→ RECORDS SUPPLIED
☆ ☆ ☆ ☆ ☆
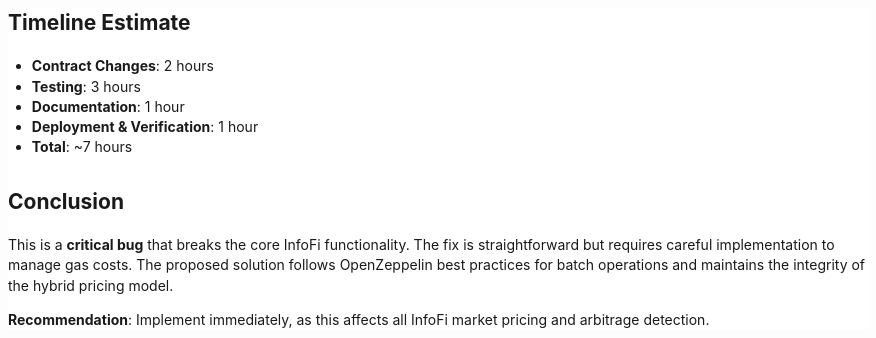 ## Timeline Estimate

- **Contract Changes**: 2 hours
- **Testing**: 3 hours
- **Documentation**: 1 hour
- **Deployment & Verification**: 1 hour
- **Total**: ~7 hours

## Conclusion

This is a **critical bug** that breaks the core InfoFi functionality. The fix is straightforward but requires careful implementation to manage gas costs. The proposed solution follows OpenZeppelin best practices for batch operations and maintains the integrity of the hybrid pricing model.

**Recommendation**: Implement immediately, as this affects all InfoFi market pricing and arbitrage detection.

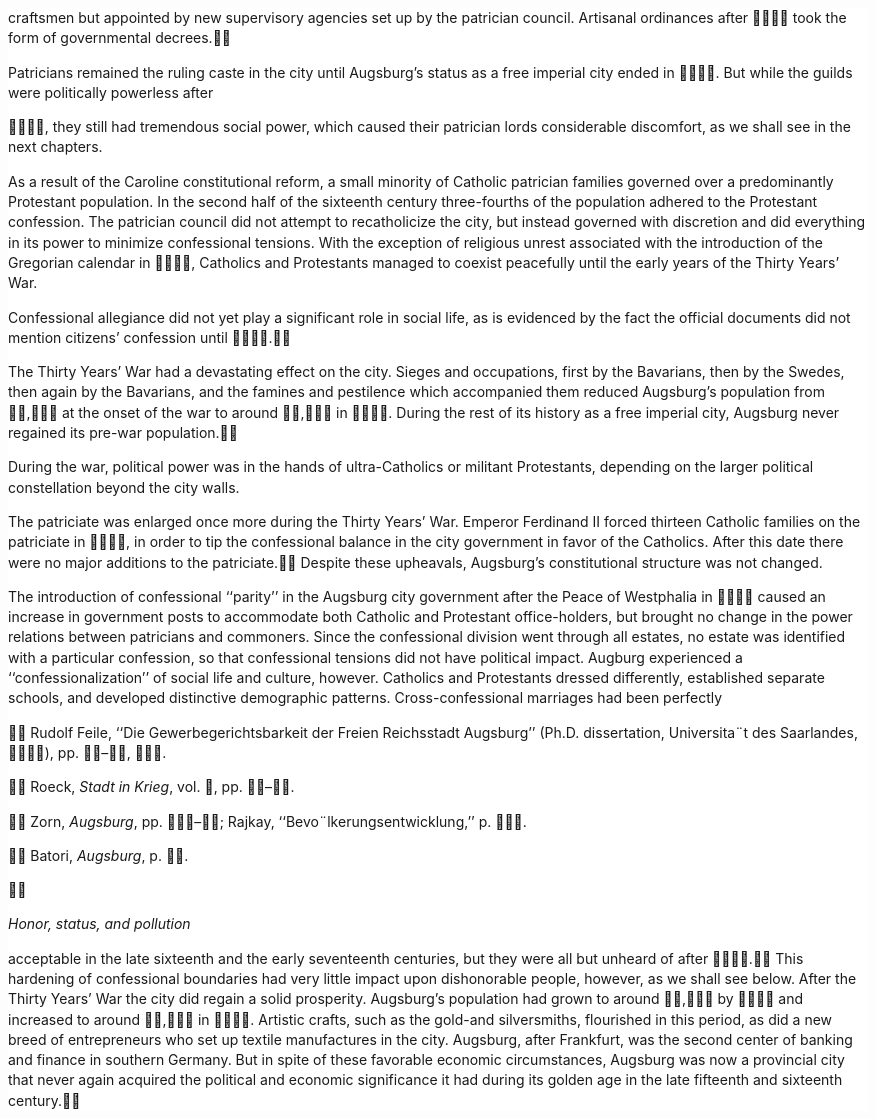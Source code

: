 craftsmen but appointed by new supervisory agencies set up by the patrician council. Artisanal ordinances after  took the form of governmental decrees.

Patricians remained the ruling caste in the city until Augsburg’s status as a free imperial city ended in . But while the guilds were politically powerless after

, they still had tremendous social power, which caused their patrician lords considerable discomfort, as we shall see in the next chapters. 

As a result of the Caroline constitutional reform, a small minority of Catholic patrician families governed over a predominantly Protestant population. In the second half of the sixteenth century three-fourths of the population adhered to the Protestant confession. The patrician council did not attempt to recatholicize the city, but instead governed with discretion and did everything in its power to minimize confessional tensions. With the exception of religious unrest associated with the introduction of the Gregorian calendar in , Catholics and Protestants managed to coexist peacefully until the early years of the Thirty Years’ War. 

Confessional allegiance did not yet play a significant role in social life, as is evidenced by the fact the official documents did not mention citizens’ confession until .

The Thirty Years’ War had a devastating effect on the city. Sieges and occupations, first by the Bavarians, then by the Swedes, then again by the Bavarians, and the famines and pestilence which accompanied them reduced Augsburg’s population from , at the onset of the war to around , in . During the rest of its history as a free imperial city, Augsburg never regained its pre-war population.

During the war, political power was in the hands of ultra-Catholics or militant Protestants, depending on the larger political constellation beyond the city walls. 

The patriciate was enlarged once more during the Thirty Years’ War. Emperor Ferdinand II forced thirteen Catholic families on the patriciate in , in order to tip the confessional balance in the city government in favor of the Catholics. After this date there were no major additions to the patriciate. Despite these upheavals, Augsburg’s constitutional structure was not changed. 

The introduction of confessional ‘‘parity’’ in the Augsburg city government after the Peace of Westphalia in  caused an increase in government posts to accommodate both Catholic and Protestant office-holders, but brought no change in the power relations between patricians and commoners. Since the confessional division went through all estates, no estate was identified with a particular confession, so that confessional tensions did not have political impact. Augburg experienced a ‘‘confessionalization’’ of social life and culture, however. Catholics and Protestants dressed differently, established separate schools, and developed distinctive demographic patterns. Cross-confessional marriages had been perfectly

 Rudolf Feile, ‘‘Die Gewerbegerichtsbarkeit der Freien Reichsstadt Augsburg’’ \(Ph.D. dissertation, Universita¨t des Saarlandes, \), pp. –, . 

 Roeck, *Stadt in Krieg*, vol. , pp. –. 

 Zorn, *Augsburg*, pp. –; Rajkay, ‘‘Bevo¨lkerungsentwicklung,’’ p. . 

 Batori, *Augsburg*, p. . 



*Honor, status, and pollution*

acceptable in the late sixteenth and the early seventeenth centuries, but they were all but unheard of after . This hardening of confessional boundaries had very little impact upon dishonorable people, however, as we shall see below. After the Thirty Years’ War the city did regain a solid prosperity. Augsburg’s population had grown to around , by  and increased to around , in . Artistic crafts, such as the gold-and silversmiths, flourished in this period, as did a new breed of entrepreneurs who set up textile manufactures in the city. Augsburg, after Frankfurt, was the second center of banking and finance in southern Germany. But in spite of these favorable economic circumstances, Augsburg was now a provincial city that never again acquired the political and economic significance it had during its golden age in the late fifteenth and sixteenth century.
☆ ☆ ☆ ☆ ☆
→ PROBLEM TO WORK ON
Print out the entries above word for word from the first line to the line containing "This is a **critical", both included, omitting the pictures.

→ WRITTEN SOLUTION
 ## Timeline Estimate

- **Contract Changes**: 2 hours
- **Testing**: 3 hours
- **Documentation**: 1 hour
- **Deployment & Verification**: 1 hour
- **Total**: ~7 hours

## Conclusion

This is a **critical bug** that breaks the core InfoFi functionality. The fix is straightforward but requires careful implementation to manage gas costs. The proposed solution follows OpenZeppelin best practices for batch operations and maintains the integrity of the hybrid pricing model.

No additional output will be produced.